Throttle

colleague: My housemate would throttle me if anything bad happens to our beloved porcelain bowl

me: You mean like reduce the number of times you can use kitchen equipment per time period? 🤓

At the time, my understanding of the word “throttle” involved two concepts. The first is the car pedal that a driver steps on to make a vehicle go faster. The second is what a web service does to prevent a client from overwhelming it with too many requests.

This exchange prompted me to look up the actual meaning of throttle: to choke, suffocate or strangle, which was what my colleague was pleading us to prevent from happening. I’m pretty sure this definition predates its use in automobiles and web requests.

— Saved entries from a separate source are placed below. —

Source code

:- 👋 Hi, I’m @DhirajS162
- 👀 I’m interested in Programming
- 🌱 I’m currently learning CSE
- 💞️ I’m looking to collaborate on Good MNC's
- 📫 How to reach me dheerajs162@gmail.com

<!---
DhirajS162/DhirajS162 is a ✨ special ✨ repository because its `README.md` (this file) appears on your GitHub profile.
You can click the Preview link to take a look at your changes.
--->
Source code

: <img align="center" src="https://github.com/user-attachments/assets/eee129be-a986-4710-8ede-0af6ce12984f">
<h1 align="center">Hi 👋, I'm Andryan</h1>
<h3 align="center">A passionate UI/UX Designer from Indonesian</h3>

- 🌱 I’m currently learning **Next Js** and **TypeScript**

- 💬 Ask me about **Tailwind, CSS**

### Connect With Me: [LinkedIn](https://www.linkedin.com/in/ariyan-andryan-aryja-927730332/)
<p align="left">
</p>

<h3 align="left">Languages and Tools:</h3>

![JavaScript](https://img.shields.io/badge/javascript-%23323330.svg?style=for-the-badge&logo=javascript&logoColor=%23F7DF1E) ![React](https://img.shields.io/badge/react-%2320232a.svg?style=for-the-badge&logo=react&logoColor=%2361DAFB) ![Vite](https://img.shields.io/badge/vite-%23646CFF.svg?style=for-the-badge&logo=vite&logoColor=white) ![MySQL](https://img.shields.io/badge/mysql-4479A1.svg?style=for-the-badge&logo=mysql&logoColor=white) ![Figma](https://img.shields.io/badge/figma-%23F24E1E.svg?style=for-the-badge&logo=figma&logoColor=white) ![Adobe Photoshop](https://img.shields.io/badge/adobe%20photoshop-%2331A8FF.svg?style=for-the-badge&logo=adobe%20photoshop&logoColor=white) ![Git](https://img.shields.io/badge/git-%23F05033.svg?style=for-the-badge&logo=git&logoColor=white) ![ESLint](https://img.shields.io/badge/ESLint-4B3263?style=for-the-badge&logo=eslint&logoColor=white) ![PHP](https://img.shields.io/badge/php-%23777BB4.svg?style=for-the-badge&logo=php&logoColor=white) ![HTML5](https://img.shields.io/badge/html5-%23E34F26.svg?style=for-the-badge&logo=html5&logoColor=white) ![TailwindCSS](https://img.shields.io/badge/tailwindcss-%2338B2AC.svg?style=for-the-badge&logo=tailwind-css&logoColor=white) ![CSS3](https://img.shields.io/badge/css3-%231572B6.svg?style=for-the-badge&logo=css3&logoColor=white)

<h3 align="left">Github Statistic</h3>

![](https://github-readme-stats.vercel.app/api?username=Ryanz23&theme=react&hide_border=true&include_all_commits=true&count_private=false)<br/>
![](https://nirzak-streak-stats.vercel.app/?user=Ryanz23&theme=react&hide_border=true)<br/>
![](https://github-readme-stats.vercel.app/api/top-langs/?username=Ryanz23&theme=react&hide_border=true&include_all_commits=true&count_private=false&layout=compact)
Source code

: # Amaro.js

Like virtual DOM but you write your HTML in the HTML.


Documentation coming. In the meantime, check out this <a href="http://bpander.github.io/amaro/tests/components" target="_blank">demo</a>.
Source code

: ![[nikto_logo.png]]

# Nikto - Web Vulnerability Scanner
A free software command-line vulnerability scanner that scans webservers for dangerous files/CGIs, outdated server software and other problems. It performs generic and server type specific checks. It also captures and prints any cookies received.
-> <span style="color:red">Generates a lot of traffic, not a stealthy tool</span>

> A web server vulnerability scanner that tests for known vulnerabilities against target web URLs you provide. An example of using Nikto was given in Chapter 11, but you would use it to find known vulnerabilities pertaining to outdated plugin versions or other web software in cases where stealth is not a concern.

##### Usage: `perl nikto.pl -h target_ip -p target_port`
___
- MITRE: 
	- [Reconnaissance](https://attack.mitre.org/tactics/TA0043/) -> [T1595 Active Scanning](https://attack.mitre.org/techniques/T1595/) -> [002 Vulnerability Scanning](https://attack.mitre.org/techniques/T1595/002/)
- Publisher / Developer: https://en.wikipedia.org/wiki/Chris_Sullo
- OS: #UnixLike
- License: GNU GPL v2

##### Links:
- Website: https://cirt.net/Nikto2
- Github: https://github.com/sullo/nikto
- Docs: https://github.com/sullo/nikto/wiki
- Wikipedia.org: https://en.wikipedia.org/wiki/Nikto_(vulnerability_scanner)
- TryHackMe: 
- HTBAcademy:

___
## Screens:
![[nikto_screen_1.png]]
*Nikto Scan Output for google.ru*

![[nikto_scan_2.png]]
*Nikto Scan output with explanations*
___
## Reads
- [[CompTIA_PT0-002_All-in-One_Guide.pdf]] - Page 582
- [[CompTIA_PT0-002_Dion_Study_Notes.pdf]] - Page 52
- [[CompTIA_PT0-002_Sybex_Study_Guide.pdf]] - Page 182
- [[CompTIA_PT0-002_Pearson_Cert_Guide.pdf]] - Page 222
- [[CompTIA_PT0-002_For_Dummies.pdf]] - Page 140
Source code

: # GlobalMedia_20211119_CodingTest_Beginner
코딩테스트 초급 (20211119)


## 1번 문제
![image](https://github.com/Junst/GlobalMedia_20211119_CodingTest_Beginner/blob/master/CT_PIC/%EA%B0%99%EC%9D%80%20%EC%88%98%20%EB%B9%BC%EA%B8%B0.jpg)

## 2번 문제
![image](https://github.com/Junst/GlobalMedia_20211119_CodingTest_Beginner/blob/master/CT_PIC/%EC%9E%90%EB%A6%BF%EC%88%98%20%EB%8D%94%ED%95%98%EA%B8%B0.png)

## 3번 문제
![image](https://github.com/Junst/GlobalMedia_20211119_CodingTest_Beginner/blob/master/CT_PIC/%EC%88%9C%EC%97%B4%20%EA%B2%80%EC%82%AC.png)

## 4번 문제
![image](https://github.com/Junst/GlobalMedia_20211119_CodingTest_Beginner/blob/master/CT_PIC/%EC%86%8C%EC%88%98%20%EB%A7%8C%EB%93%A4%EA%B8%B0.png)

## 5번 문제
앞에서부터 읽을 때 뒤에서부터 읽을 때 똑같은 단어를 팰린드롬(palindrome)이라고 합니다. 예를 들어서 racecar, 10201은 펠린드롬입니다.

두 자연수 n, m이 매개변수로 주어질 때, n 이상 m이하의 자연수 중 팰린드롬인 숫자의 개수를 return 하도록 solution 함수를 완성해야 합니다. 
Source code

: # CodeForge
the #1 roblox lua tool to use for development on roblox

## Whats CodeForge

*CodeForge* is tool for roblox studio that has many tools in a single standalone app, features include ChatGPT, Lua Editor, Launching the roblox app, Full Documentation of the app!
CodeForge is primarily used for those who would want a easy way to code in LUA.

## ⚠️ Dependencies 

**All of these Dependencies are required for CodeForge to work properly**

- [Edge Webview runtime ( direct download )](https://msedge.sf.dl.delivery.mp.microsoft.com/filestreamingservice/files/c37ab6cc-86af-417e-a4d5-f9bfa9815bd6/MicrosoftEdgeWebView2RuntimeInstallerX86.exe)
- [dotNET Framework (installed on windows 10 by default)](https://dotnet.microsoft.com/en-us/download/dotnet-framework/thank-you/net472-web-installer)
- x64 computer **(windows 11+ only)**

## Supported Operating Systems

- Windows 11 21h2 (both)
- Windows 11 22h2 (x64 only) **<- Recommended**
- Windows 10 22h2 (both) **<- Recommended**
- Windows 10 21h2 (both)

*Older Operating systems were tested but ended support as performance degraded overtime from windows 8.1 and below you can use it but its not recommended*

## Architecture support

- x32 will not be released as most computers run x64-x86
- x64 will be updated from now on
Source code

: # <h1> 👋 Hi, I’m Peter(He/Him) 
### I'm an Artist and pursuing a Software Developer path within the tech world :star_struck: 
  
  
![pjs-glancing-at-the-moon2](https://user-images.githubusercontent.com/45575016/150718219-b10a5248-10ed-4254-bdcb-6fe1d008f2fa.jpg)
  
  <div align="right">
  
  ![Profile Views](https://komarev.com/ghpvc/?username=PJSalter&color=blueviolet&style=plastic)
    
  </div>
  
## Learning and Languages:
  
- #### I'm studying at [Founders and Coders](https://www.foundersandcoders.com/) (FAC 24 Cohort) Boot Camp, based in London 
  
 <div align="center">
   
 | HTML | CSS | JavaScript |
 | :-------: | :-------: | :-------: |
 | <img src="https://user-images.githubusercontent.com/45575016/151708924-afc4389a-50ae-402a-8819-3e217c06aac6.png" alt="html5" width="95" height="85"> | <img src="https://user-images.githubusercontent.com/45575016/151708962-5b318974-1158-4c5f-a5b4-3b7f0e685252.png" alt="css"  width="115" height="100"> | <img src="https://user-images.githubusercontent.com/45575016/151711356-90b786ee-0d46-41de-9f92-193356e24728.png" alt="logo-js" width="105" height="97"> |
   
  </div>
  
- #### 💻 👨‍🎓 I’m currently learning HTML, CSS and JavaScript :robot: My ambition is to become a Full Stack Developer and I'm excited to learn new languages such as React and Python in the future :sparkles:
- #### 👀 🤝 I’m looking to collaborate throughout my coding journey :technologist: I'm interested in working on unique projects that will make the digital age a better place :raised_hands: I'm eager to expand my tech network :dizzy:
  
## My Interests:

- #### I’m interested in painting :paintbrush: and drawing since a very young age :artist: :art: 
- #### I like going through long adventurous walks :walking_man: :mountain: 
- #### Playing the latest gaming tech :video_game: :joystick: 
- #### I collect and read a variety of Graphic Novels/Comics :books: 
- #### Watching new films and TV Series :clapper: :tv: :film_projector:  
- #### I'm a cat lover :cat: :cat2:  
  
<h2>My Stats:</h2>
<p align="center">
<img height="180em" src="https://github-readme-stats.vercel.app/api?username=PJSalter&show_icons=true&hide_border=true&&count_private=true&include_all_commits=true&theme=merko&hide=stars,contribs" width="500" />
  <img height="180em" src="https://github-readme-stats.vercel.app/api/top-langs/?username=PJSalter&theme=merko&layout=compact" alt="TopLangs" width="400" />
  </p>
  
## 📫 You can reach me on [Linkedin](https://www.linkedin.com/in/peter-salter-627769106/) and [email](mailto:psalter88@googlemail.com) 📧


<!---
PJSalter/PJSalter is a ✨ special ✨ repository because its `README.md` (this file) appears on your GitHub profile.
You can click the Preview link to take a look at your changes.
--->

To throttle a web request, I understand. The more severe the throttling, the fewer requests get through. Throttle in the context of the car pedal though is less intuitive because stepping on it allows more fuel into the engine, making the vehicle travel faster.

Turns out the term comes from the throttle valve in a combustion engine. The default state is for the valve to be at its most constricted or “throttled” (just enough for the engine to keep running). Stepping on the accelerator pedal “unthrottles” the valve, allowing more fuel to flow into the engine.

So really, calling the pedal the “accelerator” is accurate, but in terms of “throttle”, it should be the “unthrottle” pedal. Also when someone dramatically declares “hit the throttle” with the intention of making their vehicle go faster, what they really mean is “hit the unthrottle” 😂.

Insecurities of an engineer turned team leader

Just finished reading Promise Me, Dad. Easy, enjoyable, emotionally-rich read. It was a refreshing departure from Capitalism without Capital which was quite academic and An Elegant Puzzle which was quite task-focused.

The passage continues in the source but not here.